October 17, 2025 Jonathan Balkind — UCSB

Abstract

In this talk, I will cover two recent papers from our lab, both adopting prediction in unconventional ways. Time permitting, I will also talk a little about our plans to enable hardware-enforced, privacy-preserving prediction of tenants’ applications by cloud providers. To better facilitate application performance programming we propose a software optimization strategy enabled by a novel low-latency Prediction System Service (PSS). Rather than relying on nuanced domain-specific knowledge or slapdash heuristics, a system service for prediction encourages programmers to spend their time uncovering new levers for optimization rather than worrying about the details of their control. The core idea is to write optimizations that improve performance in specific cases, or under specific tunings, and leave the decision of how and when exactly to apply those optimizations to the system to learn through feedback-directed learning. Such a prediction service can be implemented in any number of ways, including as a shared library that can be easily reused by software written in different programming languages, and opens the door to both new software optimization patterns and hardware design possibilities.

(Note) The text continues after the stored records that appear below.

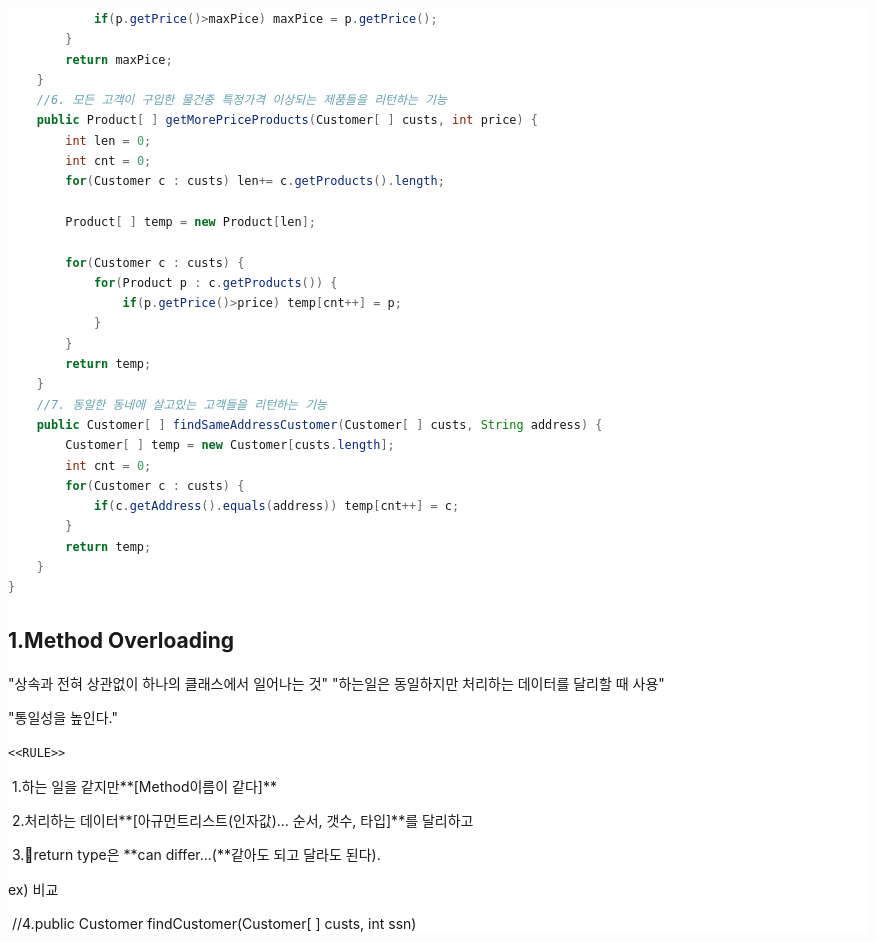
 ```java
			if(p.getPrice()>maxPice) maxPice = p.getPrice();
		}
		return maxPice;
	}
	//6. 모든 고객이 구입한 물건중 특정가격 이상되는 제품들을 리턴하는 기능
	public Product[ ] getMorePriceProducts(Customer[ ] custs, int price) {
		int len = 0;
		int cnt = 0;
		for(Customer c : custs) len+= c.getProducts().length;
				
		Product[ ] temp = new Product[len];
		
		for(Customer c : custs) {
			for(Product p : c.getProducts()) {
				if(p.getPrice()>price) temp[cnt++] = p;
			}
		}		
		return temp;	
	}
	//7. 동일한 동네에 살고있는 고객들을 리턴하는 기능
	public Customer[ ] findSameAddressCustomer(Customer[ ] custs, String address) {
		Customer[ ] temp = new Customer[custs.length];
		int cnt = 0;
		for(Customer c : custs) {
			if(c.getAddress().equals(address)) temp[cnt++] = c;
		}
		return temp;
	}
}


```



## 1.Method  Overloading 

"상속과 전혀 상관없이 하나의 클래스에서 일어나는 것"
"하는일은 동일하지만 처리하는 데이터를 달리할 때 사용"

"통일성을 높인다."

`<<RULE>>`

​	1.하는 일을 같지만**[Method이름이 같다]** 

​	2.처리하는 데이터**[아규먼트리스트(인자값)... 순서, 갯수, 타입]**를 달리하고 

​	3.:memo:return type은 **can differ...(**같아도 되고 달라도 된다). 



ex) 비교

​	//4.public Customer findCustomer(Customer[ ] custs, int ssn)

Modern applications exhibit memory access patterns with complex spatial and temporal relationships. Traditional architectural simulators utilized to evaluate these applications are highly sequential in nature, particularly for stateful components like caches. We present an innovative approach to cache simulation by reframing the problem from a deep learning perspective. We exploit the fact that memory access traces in any part of a processor design can be represented as two-dimensional heatmaps. Our key insight is that the behaviour of a cache acts as a filter on these heatmap images which can be learned as a function using deep learning techniques. Leveraging this observation, we introduce CacheBox, a framework that employs a Generative Adversarial Network (GAN) to learn and replicate the filtering behaviour of caches using memory access heatmaps. We demonstrate that CacheBox effectively generalises across multiple state-of-the-art benchmarks, various cache configurations, different cache hierarchy levels, and even alternative microarchitectural structures with high accuracy.

Speaker Bio

Jonathan Balkind is an Assistant Professor in the Department of Computer Science at the University of California, Santa Barbara. His research interests lie at the intersection of Computer Architecture, Programming Languages, and Operating Systems. Jonathan completed his PhD and MA degrees at Princeton University and his MSci degree at the University of Glasgow. Jonathan was an Open Hardware Trailblazer Fellow and recipient of the NSF CAREER Award. Since 2021, he has served as a Director of the FOSSi Foundation.